* _Your task_
Keep the pictures out. Restate the entries below word for word.

(Items listed in a dataset)
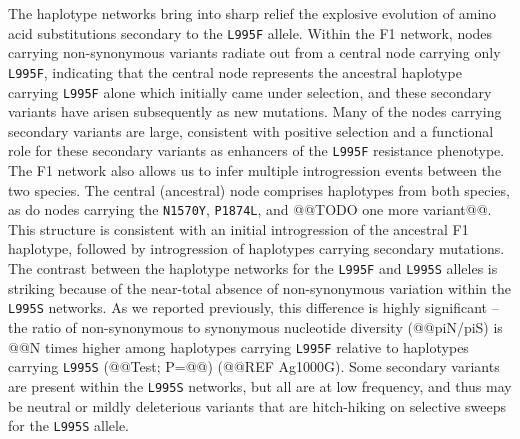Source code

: \documentclass[a4paper,11pt,abstracton]{scrartcl}
\begin{document}
%
The haplotype networks bring into sharp relief the explosive evolution of amino acid substitutions secondary to the \texttt{L995F} allele.
%
Within the F1 network, nodes carrying non-synonymous variants radiate out from a central node carrying only \texttt{L995F}, indicating that the central node represents the ancestral haplotype carrying \texttt{L995F} alone which initially came under selection, and these secondary variants have arisen subsequently as new mutations.
%
Many of the nodes carrying secondary variants are large, consistent with positive selection and a functional role for these secondary variants as enhancers of the \texttt{L995F} resistance phenotype.
%
The F1 network also allows us to infer multiple introgression events between the two species.
%
The central (ancestral) node comprises haplotypes from both species, as do nodes carrying the \texttt{N1570Y}, \texttt{P1874L}, and @@TODO one more variant@@.
%
This structure is consistent with an initial introgression of the ancestral F1 haplotype, followed by introgression of haplotypes carrying secondary mutations.
%
The contrast between the haplotype networks for the \texttt{L995F} and \texttt{L995S} alleles is striking because of the near-total absence of non-synonymous variation within the \texttt{L995S} networks.
%
As we reported previously, this difference is highly significant -- the ratio of non-synonymous to synonymous nucleotide diversity (@@piN/piS) is @@N times higher among haplotypes carrying \texttt{L995F} relative to haplotypes carrying \texttt{L995S} (@@Test; P=@@) (@@REF Ag1000G).
%
Some secondary variants are present within the \texttt{L995S} networks, but all are at low frequency, and thus may be neutral or mildly deleterious variants that are hitch-hiking on selective sweeps for the \texttt{L995S} allele.
\end{document}
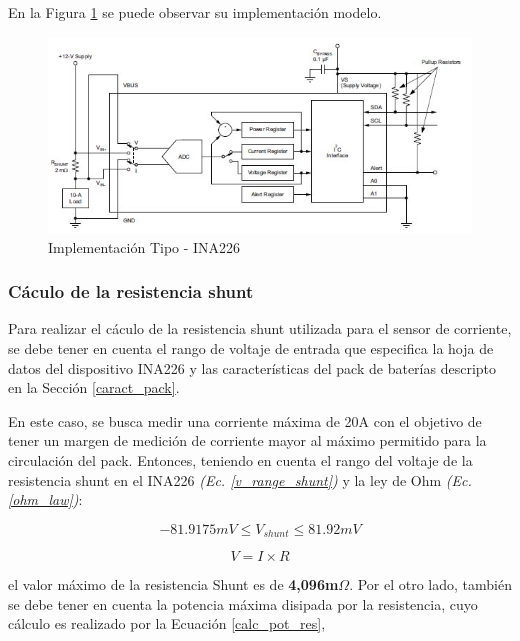 \documentclass[10pt,a4paper]{article}
\begin{document}
\begin{itemize}
En la Figura \ref{fig:ina226-commonimplementation} se puede observar su 
implementación modelo. 

\begin{figure}[h!]
    \begin{center}
	\includegraphics[width=0.7\linewidth]{assets/INA226-Common_Implementation}
	\caption{Implementación Tipo - INA226}
	\label{fig:ina226-commonimplementation}
    \end{center}	
\end{figure}
\FloatBarrier

\subsubsection{C\'aculo de la resistencia shunt}

Para realizar el c\'aculo de la resistencia shunt utilizada para el sensor de
corriente, se debe tener en cuenta el rango de voltaje de entrada que
especifica la hoja de datos del dispositivo INA226 y las caracter\'isticas del
pack de bater\'ias descripto en la Secci\'on \ref{caract_pack}. 

En este caso, se busca medir una corriente m\'axima de 20A con el objetivo de
tener un margen de medici\'on de corriente mayor al m\'aximo permitido para la
circulaci\'on del pack. Entonces, teniendo en cuenta el rango del voltaje de
la resistencia shunt en el INA226 \emph{(Ec. \ref{v_range_shunt})} y la ley de
Ohm \emph{(Ec. \ref{ohm_law})}:

\begin{equation}
    -81.9175mV \le V_{shunt} \le 81.92mV  \label{v_range_shunt}
\end{equation}

\begin{equation}
    V=I \times R \label{ohm_law}
\end{equation}

el valor m\'aximo de la resistencia Shunt es de \textbf{4,096m$\Omega$}. Por el
otro lado, tambi\'en se debe tener en cuenta la potencia m\'axima disipada por
la resistencia, cuyo c\'alculo es realizado por la Ecuaci\'on 
\ref{calc_pot_res},


\end{itemize}
\end{document}
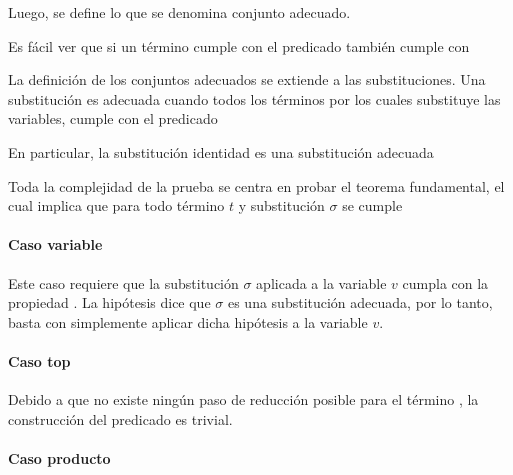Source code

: 
Luego, se define lo que se denomina conjunto adecuado.


Es fácil ver que si un término cumple con el predicado  también cumple con 


La definición de los conjuntos adecuados se extiende a las substituciones.
Una substitución es adecuada cuando todos los términos por los cuales substituye las variables, cumple con el predicado 


En particular, la substitución identidad  es una substitución adecuada

Toda la complejidad de la prueba se centra en probar el teorema fundamental, el cual implica que para todo término $t$ y substitución $\sigma$ se cumple
\snstar{}


\paragraph{Caso variable}

Este caso requiere que la substitución $\sigma$ aplicada a la variable $v$ cumpla con la propiedad
\snstar.
La hipótesis dice que $\sigma$ es una substitución adecuada, por lo tanto, basta con simplemente aplicar dicha hipótesis a la variable $v$.


\paragraph{Caso top}

Debido a que no existe ningún paso de reducción posible para el término \const{$\star$}, la construcción del predicado es trivial.


\paragraph{Caso producto}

* _Exercise output_
Source code

: \documentclass[a4paper,11pt,abstracton]{scrartcl}
\begin{document}
%
The haplotype networks bring into sharp relief the explosive evolution of amino acid substitutions secondary to the \texttt{L995F} allele.
%
Within the F1 network, nodes carrying non-synonymous variants radiate out from a central node carrying only \texttt{L995F}, indicating that the central node represents the ancestral haplotype carrying \texttt{L995F} alone which initially came under selection, and these secondary variants have arisen subsequently as new mutations.
%
Many of the nodes carrying secondary variants are large, consistent with positive selection and a functional role for these secondary variants as enhancers of the \texttt{L995F} resistance phenotype.
%
The F1 network also allows us to infer multiple introgression events between the two species.
%
The central (ancestral) node comprises haplotypes from both species, as do nodes carrying the \texttt{N1570Y}, \texttt{P1874L}, and @@TODO one more variant@@.
%
This structure is consistent with an initial introgression of the ancestral F1 haplotype, followed by introgression of haplotypes carrying secondary mutations.
%
The contrast between the haplotype networks for the \texttt{L995F} and \texttt{L995S} alleles is striking because of the near-total absence of non-synonymous variation within the \texttt{L995S} networks.
%
As we reported previously, this difference is highly significant -- the ratio of non-synonymous to synonymous nucleotide diversity (@@piN/piS) is @@N times higher among haplotypes carrying \texttt{L995F} relative to haplotypes carrying \texttt{L995S} (@@Test; P=@@) (@@REF Ag1000G).
%
Some secondary variants are present within the \texttt{L995S} networks, but all are at low frequency, and thus may be neutral or mildly deleterious variants that are hitch-hiking on selective sweeps for the \texttt{L995S} allele.
\end{document}
 \documentclass[10pt,a4paper]{article}
\begin{document}
\begin{itemize}
En la Figura \ref{fig:ina226-commonimplementation} se puede observar su 
implementación modelo. 

\begin{figure}[h!]
    \begin{center}
	\includegraphics[width=0.7\linewidth]{assets/INA226-Common_Implementation}
	\caption{Implementación Tipo - INA226}
	\label{fig:ina226-commonimplementation}
    \end{center}	
\end{figure}
\FloatBarrier

\subsubsection{C\'aculo de la resistencia shunt}

Para realizar el c\'aculo de la resistencia shunt utilizada para el sensor de
corriente, se debe tener en cuenta el rango de voltaje de entrada que
especifica la hoja de datos del dispositivo INA226 y las caracter\'isticas del
pack de bater\'ias descripto en la Secci\'on \ref{caract_pack}. 

En este caso, se busca medir una corriente m\'axima de 20A con el objetivo de
tener un margen de medici\'on de corriente mayor al m\'aximo permitido para la
circulaci\'on del pack. Entonces, teniendo en cuenta el rango del voltaje de
la resistencia shunt en el INA226 \emph{(Ec. \ref{v_range_shunt})} y la ley de
Ohm \emph{(Ec. \ref{ohm_law})}:

\begin{equation}
    -81.9175mV \le V_{shunt} \le 81.92mV  \label{v_range_shunt}
\end{equation}

\begin{equation}
    V=I \times R \label{ohm_law}
\end{equation}

el valor m\'aximo de la resistencia Shunt es de \textbf{4,096m$\Omega$}. Por el
otro lado, tambi\'en se debe tener en cuenta la potencia m\'axima disipada por
la resistencia, cuyo c\'alculo es realizado por la Ecuaci\'on 
\ref{calc_pot_res},


\end{itemize}
\end{document}
Source code

: 
Luego, se define lo que se denomina conjunto adecuado.


Es fácil ver que si un término cumple con el predicado  también cumple con 


La definición de los conjuntos adecuados se extiende a las substituciones.
Una substitución es adecuada cuando todos los términos por los cuales substituye las variables, cumple con el predicado 


En particular, la substitución identidad  es una substitución adecuada

Toda la complejidad de la prueba se centra en probar el teorema fundamental, el cual implica que para todo término $t$ y substitución $\sigma$ se cumple
\snstar{}


\paragraph{Caso variable}

Este caso requiere que la substitución $\sigma$ aplicada a la variable $v$ cumpla con la propiedad
\snstar.
La hipótesis dice que $\sigma$ es una substitución adecuada, por lo tanto, basta con simplemente aplicar dicha hipótesis a la variable $v$.


\paragraph{Caso top}

Debido a que no existe ningún paso de reducción posible para el término \const{$\star$}, la construcción del predicado es trivial.


\paragraph{Caso producto}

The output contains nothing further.